The thing about cashless tolling, however, is that it’s nice when it works, but hell when it doesn’t. With cashless tolling, there are plenty of opportunities for errors when the data is shared between the tolling authorities, the contractors that install and maintain the transponders, E-ZPass (a private company that administers the data and collections) and the various state DMV’s that maintain the registration information and can suspend registrations if notified that tolls and fines are unpaid.
Add to the mix people who don’t have E-ZPass accounts, max out on their credit cards, or don’t advise the DMV when they move, and it can become a nightmare.
Attorney Arthur Miller, co-publisher of newyorktruckstop.com, has seen a steady rise in E-ZPass problems for fleet operators and individuals within the 16 state, 37 authority, E-ZPass consortium. Notices are supposed to be sent for unpaid tolls, or tolls that did not successfully attach to the motorist’s E-ZPass account. Then, if unpaid, late penalties accrue, up to $100 for each unpaid toll. Once a vehicle accumulates too many unpaid tolls and penalties, the tolling authority will either go to a collection agency or ask the registrant’s DMV to suspend the registration.
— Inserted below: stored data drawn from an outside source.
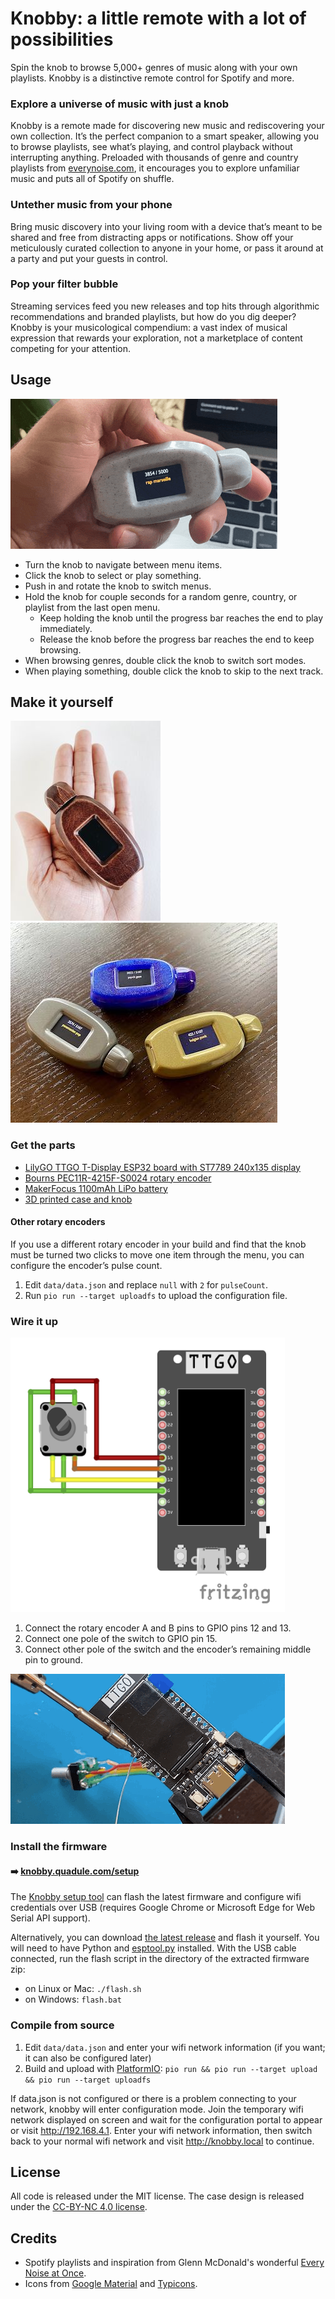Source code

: # Knobby: a little remote with a lot of possibilities

Spin the knob to browse 5,000+ genres of music along with your own playlists. Knobby is a distinctive remote control for Spotify and more.

### Explore a universe of music with just a knob

Knobby is a remote made for discovering new music and rediscovering your own collection. It’s the perfect companion to a smart speaker, allowing you to browse playlists, see what’s playing, and control playback without interrupting anything. Preloaded with thousands of genre and country playlists from [everynoise.com](https://everynoise.com), it encourages you to explore unfamiliar music and puts all of Spotify on shuffle.

### Untether music from your phone

Bring music discovery into your living room with a device that’s meant to be shared and free from distracting apps or notifications. Show off your meticulously curated collection to anyone in your home, or pass it around at a party and put your guests in control.

### Pop your filter bubble

Streaming services feed you new releases and top hits through algorithmic recommendations and branded playlists, but how do you dig deeper? Knobby is your musicological compendium: a vast index of musical expression that rewards your exploration, not a marketplace of content competing for your attention.

## Usage

<img src="images/demo.gif?raw=true" width="427" height="240" alt="demo of genre selection">

* Turn the knob to navigate between menu items.
* Click the knob to select or play something.
* Push in and rotate the knob to switch menus.
* Hold the knob for couple seconds for a random genre, country, or playlist from the last open menu.
  - Keep holding the knob until the progress bar reaches the end to play immediately.
  - Release the knob before the progress bar reaches the end to keep browsing.
* When browsing genres, double click the knob to switch sort modes.
* When playing something, double click the knob to skip to the next track.

## Make it yourself

<a href="images/knobby3.jpg?raw=true"><img src="images/thumb.knobby3.jpg?raw=true" width="240" height="320" alt="knobby with wood finish in hand"></a>
<a href="images/knobby6.jpg?raw=true"><img src="images/thumb.knobby6.jpg?raw=true" width="427" height="320" alt="three knobby remotes"></a>

### Get the parts

* [LilyGO TTGO T-Display ESP32 board with ST7789 240x135 display](https://www.aliexpress.com/item/33048962331.html)
* [Bourns PEC11R-4215F-S0024 rotary encoder](https://www.mouser.com/ProductDetail/Bourns/PEC11R-4215F-S0024)
* [MakerFocus 1100mAh LiPo battery](https://www.makerfocus.com/products/makerfocus-3-7v-1100mah-lithium-rechargeable-battery-1s-3c-lipo-battery-with-protection-board-pack-of-4)
* [3D printed case and knob](https://www.printables.com/model/156363)

#### Other rotary encoders

If you use a different rotary encoder in your build and find that the knob must be turned two clicks to move one item through the menu, you can configure the encoder’s pulse count.

1. Edit `data/data.json` and replace `null` with `2` for `pulseCount`.
2. Run `pio run --target uploadfs` to upload the configuration file.

### Wire it up

<img src="images/wiring-diagram.png?raw=true" width="439px" height="439px" alt="wiring diagram of rotary encoder with t-display board">

1. Connect the rotary encoder A and B pins to GPIO pins 12 and 13.
2. Connect one pole of the switch to GPIO pin 15.
3. Connect other pole of the switch and the encoder’s remaining middle pin to ground.

<img src="images/soldering.gif?raw=true" width="439" height="240" alt="soldering rotary encoder’s wires to the circuit board">

### Install the firmware
#### ➡️ [knobby.quadule.com/setup](https://knobby.quadule.com/setup)

The [Knobby setup tool](https://knobby.quadule.com/setup) can flash the latest firmware and configure wifi credentials over USB (requires Google Chrome or Microsoft Edge for Web Serial API support).

Alternatively, you can download [the latest release](https://github.com/quadule/knobby/releases/latest) and flash it yourself. You will need to have Python and [esptool.py](https://github.com/espressif/esptool) installed. With the USB cable connected, run the flash script in the directory of the extracted firmware zip:

  - on Linux or Mac: `./flash.sh`
  - on Windows: `flash.bat`

### Compile from source

1. Edit `data/data.json` and enter your wifi network information (if you want; it can also be configured later)
2. Build and upload with [PlatformIO](https://platformio.org/): `pio run && pio run --target upload && pio run --target uploadfs`

If data.json is not configured or there is a problem connecting to your network, knobby will enter configuration mode. Join the temporary wifi network displayed on screen and wait for the configuration portal to appear or visit http://192.168.4.1. Enter your wifi network information, then switch back to your normal wifi network and visit http://knobby.local to continue.

## License

All code is released under the MIT license. The case design is released under the [CC-BY-NC 4.0 license](https://creativecommons.org/licenses/by-nc/4.0/).

## Credits

* Spotify playlists and inspiration from Glenn McDonald's wonderful [Every Noise at Once](https://everynoise.com).
* Icons from [Google Material](https://material.io/resources/icons/) and [Typicons](https://www.s-ings.com/typicons/).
Here in NY, a regulation permits the DMV to suspend of the registration of vehicles with three or more unpaid tolls and violation fees, or for commercial vehicle owners with $200 or more in unpaid tolls and violation fees within a period of five years. Repeated notices are supposed to be sent before any suspension. But Miller has seen several instances where the first notice the vehicle owner received was when law enforcement impounded the vehicle for a suspended registration. Incorrect addresses or failure to actually send notices are often to blame.
E-ZPass (the collection company) says it has no authority to negotiate or reduce tolls or penalties. They defer to the individual tolling agencies for that. The degree of cooperation widely differs between agencies. Some have departments to handle such issues. Others hide behind layers of administrative muck to avoid any public contact. Their data must be right, of course.
What’s missing in the system is effective public oversight of these quasi-public and private agencies, representatives at each agency who can drill into the data and negotiate claims, and opportunities for fair hearings on disputed charges with constitutionally guaranteed rights of due process and equal protection.
To best protect yourself, and your fleet, from E-ZPass surprises on the road, here are a few things you can do:
- Make sure you have E-ZPass tags for each vehicle and that the accounts are up to date.
- Check your E-ZPass accounts regularly for errors.
- Make sure that your method of payment is current. If your credit card on file has expired or maxed out, replace it. If the account balance is low, add to it.
- Set up e-mail alerts with E-ZPass.
- Make sure the DMV has your correct mailing address. They can’t send you a notice if they have an old address.
- No E-ZPass? If you went through a cashless tolling facility but are waiting for the bill, keep calling E-ZPass at 1-800-333-8655 (TOLL). The E-ZPass website does not permit a search for unpaid tolls without a bill number. One cannot search by plate alone. If you never receive an invoice, to avoid surprises you must call to find out if any money is due.
These issues must be addressed before further expansion of cashless tolling or adopting congestion pricing.